> YOUR ASSIGNMENT
Copy out the whole listing below exactly.

──────────

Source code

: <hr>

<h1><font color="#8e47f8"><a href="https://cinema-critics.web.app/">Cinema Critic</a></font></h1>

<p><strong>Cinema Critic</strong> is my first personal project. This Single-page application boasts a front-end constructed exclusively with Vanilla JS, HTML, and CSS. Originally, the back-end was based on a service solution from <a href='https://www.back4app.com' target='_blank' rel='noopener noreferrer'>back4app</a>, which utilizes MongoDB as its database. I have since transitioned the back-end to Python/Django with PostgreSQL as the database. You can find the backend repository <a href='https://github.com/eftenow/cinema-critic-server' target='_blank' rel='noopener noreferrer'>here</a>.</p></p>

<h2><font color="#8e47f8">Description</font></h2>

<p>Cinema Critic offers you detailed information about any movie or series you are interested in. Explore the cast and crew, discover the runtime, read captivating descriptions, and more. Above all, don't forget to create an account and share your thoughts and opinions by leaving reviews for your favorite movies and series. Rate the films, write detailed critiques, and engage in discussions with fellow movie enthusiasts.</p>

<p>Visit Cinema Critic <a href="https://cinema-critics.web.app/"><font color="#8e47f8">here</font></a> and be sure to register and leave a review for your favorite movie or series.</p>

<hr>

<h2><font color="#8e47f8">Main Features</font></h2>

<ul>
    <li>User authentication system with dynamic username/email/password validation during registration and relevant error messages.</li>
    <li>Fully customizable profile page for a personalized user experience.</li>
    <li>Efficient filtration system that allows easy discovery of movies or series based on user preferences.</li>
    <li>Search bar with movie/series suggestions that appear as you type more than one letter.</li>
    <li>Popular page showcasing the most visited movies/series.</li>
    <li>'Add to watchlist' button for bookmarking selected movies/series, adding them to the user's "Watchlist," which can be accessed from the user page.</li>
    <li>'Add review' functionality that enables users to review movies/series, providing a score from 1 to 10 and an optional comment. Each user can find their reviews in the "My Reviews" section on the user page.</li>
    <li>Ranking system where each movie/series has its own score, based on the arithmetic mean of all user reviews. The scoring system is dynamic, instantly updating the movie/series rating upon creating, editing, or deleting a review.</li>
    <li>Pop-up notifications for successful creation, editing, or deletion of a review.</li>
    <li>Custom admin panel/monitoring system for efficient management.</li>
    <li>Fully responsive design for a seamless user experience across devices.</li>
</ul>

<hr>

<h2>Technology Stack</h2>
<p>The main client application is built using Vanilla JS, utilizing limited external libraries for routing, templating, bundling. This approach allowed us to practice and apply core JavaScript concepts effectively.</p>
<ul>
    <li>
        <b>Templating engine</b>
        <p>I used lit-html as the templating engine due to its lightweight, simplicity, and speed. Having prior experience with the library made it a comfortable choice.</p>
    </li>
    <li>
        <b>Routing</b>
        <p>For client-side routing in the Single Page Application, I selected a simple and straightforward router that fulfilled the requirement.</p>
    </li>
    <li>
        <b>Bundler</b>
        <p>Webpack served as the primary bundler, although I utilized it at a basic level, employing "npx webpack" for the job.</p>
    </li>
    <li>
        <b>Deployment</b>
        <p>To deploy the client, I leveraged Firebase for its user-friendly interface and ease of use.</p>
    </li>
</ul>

──────────

> SOLUTION TO THE PROBLEM
Source code

: <hr>

<h1><font color="#8e47f8"><a href="https://cinema-critics.web.app/">Cinema Critic</a></font></h1>

<p><strong>Cinema Critic</strong> is my first personal project. This Single-page application boasts a front-end constructed exclusively with Vanilla JS, HTML, and CSS. Originally, the back-end was based on a service solution from <a href='https://www.back4app.com' target='_blank' rel='noopener noreferrer'>back4app</a>, which utilizes MongoDB as its database. I have since transitioned the back-end to Python/Django with PostgreSQL as the database. You can find the backend repository <a href='https://github.com/eftenow/cinema-critic-server' target='_blank' rel='noopener noreferrer'>here</a>.</p></p>

<h2><font color="#8e47f8">Description</font></h2>

<p>Cinema Critic offers you detailed information about any movie or series you are interested in. Explore the cast and crew, discover the runtime, read captivating descriptions, and more. Above all, don't forget to create an account and share your thoughts and opinions by leaving reviews for your favorite movies and series. Rate the films, write detailed critiques, and engage in discussions with fellow movie enthusiasts.</p>

<p>Visit Cinema Critic <a href="https://cinema-critics.web.app/"><font color="#8e47f8">here</font></a> and be sure to register and leave a review for your favorite movie or series.</p>

<hr>

<h2><font color="#8e47f8">Main Features</font></h2>

<ul>
    <li>User authentication system with dynamic username/email/password validation during registration and relevant error messages.</li>
    <li>Fully customizable profile page for a personalized user experience.</li>
    <li>Efficient filtration system that allows easy discovery of movies or series based on user preferences.</li>
    <li>Search bar with movie/series suggestions that appear as you type more than one letter.</li>
    <li>Popular page showcasing the most visited movies/series.</li>
    <li>'Add to watchlist' button for bookmarking selected movies/series, adding them to the user's "Watchlist," which can be accessed from the user page.</li>
    <li>'Add review' functionality that enables users to review movies/series, providing a score from 1 to 10 and an optional comment. Each user can find their reviews in the "My Reviews" section on the user page.</li>
    <li>Ranking system where each movie/series has its own score, based on the arithmetic mean of all user reviews. The scoring system is dynamic, instantly updating the movie/series rating upon creating, editing, or deleting a review.</li>
    <li>Pop-up notifications for successful creation, editing, or deletion of a review.</li>
    <li>Custom admin panel/monitoring system for efficient management.</li>
    <li>Fully responsive design for a seamless user experience across devices.</li>
</ul>

<hr>

<h2>Technology Stack</h2>
<p>The main client application is built using Vanilla JS, utilizing limited external libraries for routing, templating, bundling. This approach allowed us to practice and apply core JavaScript concepts effectively.</p>
<ul>
    <li>
        <b>Templating engine</b>
        <p>I used lit-html as the templating engine due to its lightweight, simplicity, and speed. Having prior experience with the library made it a comfortable choice.</p>
    </li>
    <li>
        <b>Routing</b>
        <p>For client-side routing in the Single Page Application, I selected a simple and straightforward router that fulfilled the requirement.</p>
    </li>
    <li>
        <b>Bundler</b>
        <p>Webpack served as the primary bundler, although I utilized it at a basic level, employing "npx webpack" for the job.</p>
    </li>
    <li>
        <b>Deployment</b>
        <p>To deploy the client, I leveraged Firebase for its user-friendly interface and ease of use.</p>
    </li>
</ul>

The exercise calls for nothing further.